Statement Balance: $1,858.14

You could say the first temptation is to run.

Xine and Josh sit in a parking lot between an off-road vehicle store, a “Freedom Church,” a Waffle house, Applebee’s, and an Advanced Auto. Which is to say, with windows down, they smoke cheap cigarettes and let the cool winter air into the car. Exhaust, grease, and prayers waft into the car as Xine says aloud with near certainty, “We could probably get $150,000 for our home, and not have to do anything. If we sell it now.”

Numbers shift and slide about Xine’s mental chalkboard. After paying off their mortgage, she guesstimates they would come out with nearly 100,000. $100,000. She isn’t sure how paying off a mortgage works. Is it just the balance? Skip the interest? Do they have to pay for lawyers?

“Really?” Josh says, sucking on a Winston, the healthiest cigarette priced at almost $7. “Where would we live?”

“We could move back into your mom’s apartment.”

“We’d have to ask her.”


“And we’d have to build an outside entrance.”
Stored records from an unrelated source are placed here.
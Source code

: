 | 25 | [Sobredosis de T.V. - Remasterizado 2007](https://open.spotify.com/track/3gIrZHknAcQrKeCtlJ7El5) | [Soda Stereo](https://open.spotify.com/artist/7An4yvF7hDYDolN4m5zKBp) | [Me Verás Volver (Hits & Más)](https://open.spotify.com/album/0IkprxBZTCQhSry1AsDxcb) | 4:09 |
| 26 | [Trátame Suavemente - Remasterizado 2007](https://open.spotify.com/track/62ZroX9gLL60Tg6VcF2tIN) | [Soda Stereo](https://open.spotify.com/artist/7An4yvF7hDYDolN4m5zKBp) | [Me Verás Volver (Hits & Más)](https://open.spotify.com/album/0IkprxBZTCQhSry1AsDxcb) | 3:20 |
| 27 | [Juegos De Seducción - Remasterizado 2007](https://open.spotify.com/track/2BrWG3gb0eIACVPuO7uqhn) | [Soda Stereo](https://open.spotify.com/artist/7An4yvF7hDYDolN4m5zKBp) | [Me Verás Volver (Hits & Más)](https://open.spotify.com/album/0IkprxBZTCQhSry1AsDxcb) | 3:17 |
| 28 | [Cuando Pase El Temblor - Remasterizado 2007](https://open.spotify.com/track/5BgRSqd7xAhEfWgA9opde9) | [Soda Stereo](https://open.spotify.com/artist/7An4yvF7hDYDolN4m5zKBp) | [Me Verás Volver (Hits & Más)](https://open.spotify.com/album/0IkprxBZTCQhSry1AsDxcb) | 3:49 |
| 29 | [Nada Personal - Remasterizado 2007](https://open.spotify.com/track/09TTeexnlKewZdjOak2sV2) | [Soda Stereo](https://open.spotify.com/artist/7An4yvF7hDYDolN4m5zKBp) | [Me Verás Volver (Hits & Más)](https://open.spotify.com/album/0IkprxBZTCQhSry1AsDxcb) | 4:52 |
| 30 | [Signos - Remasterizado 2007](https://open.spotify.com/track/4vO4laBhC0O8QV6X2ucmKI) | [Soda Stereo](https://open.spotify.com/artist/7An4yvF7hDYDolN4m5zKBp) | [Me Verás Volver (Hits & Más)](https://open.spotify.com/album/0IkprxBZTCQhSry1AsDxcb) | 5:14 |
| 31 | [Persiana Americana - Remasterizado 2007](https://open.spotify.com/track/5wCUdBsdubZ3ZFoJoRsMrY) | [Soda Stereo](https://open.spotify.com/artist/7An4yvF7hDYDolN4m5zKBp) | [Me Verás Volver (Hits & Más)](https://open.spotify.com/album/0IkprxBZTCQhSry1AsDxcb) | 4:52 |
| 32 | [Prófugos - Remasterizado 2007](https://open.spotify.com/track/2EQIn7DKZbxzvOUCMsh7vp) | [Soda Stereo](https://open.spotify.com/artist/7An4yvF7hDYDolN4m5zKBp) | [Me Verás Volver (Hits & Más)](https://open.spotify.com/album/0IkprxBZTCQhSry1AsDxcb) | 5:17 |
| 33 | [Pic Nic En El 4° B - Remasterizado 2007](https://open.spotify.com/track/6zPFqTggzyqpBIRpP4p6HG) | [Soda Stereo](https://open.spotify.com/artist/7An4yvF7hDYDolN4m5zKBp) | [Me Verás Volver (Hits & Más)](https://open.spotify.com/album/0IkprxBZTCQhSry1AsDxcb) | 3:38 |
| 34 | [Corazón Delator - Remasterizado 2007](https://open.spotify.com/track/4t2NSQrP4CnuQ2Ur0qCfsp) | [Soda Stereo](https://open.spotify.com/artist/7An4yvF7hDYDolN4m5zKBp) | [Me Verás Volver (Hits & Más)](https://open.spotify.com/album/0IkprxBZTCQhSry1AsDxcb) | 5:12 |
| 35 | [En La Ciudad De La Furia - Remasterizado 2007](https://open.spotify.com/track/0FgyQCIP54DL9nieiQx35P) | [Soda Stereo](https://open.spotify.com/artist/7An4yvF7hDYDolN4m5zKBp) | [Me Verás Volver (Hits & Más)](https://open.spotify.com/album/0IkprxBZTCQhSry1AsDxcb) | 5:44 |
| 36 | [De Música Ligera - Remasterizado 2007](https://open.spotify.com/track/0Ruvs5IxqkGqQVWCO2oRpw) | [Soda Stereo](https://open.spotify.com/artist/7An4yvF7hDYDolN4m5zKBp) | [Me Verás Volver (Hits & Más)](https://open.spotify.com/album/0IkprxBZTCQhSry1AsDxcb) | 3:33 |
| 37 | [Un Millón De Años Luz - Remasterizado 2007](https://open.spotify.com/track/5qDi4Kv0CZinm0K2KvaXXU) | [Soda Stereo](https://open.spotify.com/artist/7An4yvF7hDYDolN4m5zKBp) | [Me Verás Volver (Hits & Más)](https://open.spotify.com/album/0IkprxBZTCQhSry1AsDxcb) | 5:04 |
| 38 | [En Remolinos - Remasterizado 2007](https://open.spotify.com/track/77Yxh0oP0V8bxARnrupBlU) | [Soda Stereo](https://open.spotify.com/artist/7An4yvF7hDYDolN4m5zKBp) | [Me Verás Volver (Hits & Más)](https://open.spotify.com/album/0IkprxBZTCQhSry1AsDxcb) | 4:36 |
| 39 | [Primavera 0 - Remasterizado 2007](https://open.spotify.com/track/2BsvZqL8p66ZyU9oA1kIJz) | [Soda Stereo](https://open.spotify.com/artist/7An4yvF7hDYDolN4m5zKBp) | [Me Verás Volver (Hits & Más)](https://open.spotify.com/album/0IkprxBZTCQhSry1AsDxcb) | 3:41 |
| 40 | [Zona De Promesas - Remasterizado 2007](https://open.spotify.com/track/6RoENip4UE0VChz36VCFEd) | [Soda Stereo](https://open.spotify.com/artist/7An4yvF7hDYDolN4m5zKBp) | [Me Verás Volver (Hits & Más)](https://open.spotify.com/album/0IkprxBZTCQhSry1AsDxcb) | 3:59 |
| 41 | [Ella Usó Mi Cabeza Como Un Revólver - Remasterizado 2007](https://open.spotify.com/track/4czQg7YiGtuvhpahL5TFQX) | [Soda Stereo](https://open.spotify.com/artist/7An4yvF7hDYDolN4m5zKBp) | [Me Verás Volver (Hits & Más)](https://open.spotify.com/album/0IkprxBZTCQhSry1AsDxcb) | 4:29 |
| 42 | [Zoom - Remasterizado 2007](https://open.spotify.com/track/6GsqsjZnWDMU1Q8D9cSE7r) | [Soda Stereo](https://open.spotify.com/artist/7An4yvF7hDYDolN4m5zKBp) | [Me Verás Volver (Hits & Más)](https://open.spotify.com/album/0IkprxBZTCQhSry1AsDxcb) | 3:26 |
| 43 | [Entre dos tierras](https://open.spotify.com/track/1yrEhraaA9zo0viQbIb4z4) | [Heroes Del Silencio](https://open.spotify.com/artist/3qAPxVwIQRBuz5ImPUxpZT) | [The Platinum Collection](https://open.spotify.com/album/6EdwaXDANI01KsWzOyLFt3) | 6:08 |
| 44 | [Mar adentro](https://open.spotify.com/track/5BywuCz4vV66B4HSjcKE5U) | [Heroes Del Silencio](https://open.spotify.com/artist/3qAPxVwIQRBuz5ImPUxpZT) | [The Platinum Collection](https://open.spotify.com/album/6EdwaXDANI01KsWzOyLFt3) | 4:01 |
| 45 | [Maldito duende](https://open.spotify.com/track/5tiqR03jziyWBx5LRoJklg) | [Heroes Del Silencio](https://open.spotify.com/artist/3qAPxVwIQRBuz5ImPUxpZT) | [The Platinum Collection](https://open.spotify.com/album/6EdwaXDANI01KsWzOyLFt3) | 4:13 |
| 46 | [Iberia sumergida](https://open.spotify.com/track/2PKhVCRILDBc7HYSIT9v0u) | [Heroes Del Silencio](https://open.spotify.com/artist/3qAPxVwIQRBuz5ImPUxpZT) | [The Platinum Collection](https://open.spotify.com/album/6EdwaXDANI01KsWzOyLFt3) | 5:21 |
“And you’d be okay with that?”

“I’d be okay with making money.”

“You wouldn’t miss the house?”

Xine shrugs, sucking on a $4 brand of cigarettes, LDs. She knows the minutes of work to afford the inhalation of those precious toxic chemicals. Presently, she is fixated on the dirt bikes in the window of the off-road vehicle store. The ones that remind her of her father. He was the kind of man who bought dirt bikes too tall for him and too fast for anyone with a foot in the future. The kind of bikes that took him down, sprained his joints, and broke his ribs. The kind of breaks that gave him a pep in his step because look what he survived. The kind of broken ribs that Xine assumes she was formed from.

Xine speaks, “I might but, I didn’t buy that place to be a home. I bought it to be a wedding venue. That didn’t go so well, so why not make some money? We can sit on it or invest it and look for something we really want?”

Josh stares past the off-road vehicle store, through the shopping center to someplace distant. Xine rambles on about being smart with money. About reserving a little bit of the profit and maybe taking a year off. Maybe traveling. Xine tells Josh they could just spend a year not worrying about bills. See what opportunities it brought.

Josh has logistical questions. Where would he put his things? Where would they park the cars? Would Xine get along with his mom? (They didn’t have the best track record, in fact, they’ve been down this road before with much poorer bank statements.) He is thinking of his wall of guitars, and his 7 pianos in the garage. He is wondering about the miter saw and the band saw that he gifted Xine for Christmas last year. Where will she have her wood workshop he promised her? Where will he set up his micro studio?

Xine folds like a house of cards under all the questions. She doesn’t know. Doesn’t have the energy to figure logistics and minutia. She sees only the one temptation: to run from the place that only holds failed dreams, failed friendships, and memories of her failed father. Besides, her prized rosemary bush finally died. The brutal winter of 2021 & 2022 finally killed it. That is a sign to move on if she ever needed one.

Thinking of her father’s ribs, Xine can’t help but consider what paradise she may give up. What state of perfection and heaven has been blinded to her. What serpentine salesman has sold her snake oil, and promised that if she leaves this micro farm in the country she’ll have it all? And for what? A fat, juicy fruit tattooed with digital numerals that will make her feel as though she made one good decision in her life?

Slipping into the role of Eve, Xine plots the temptation of her husband.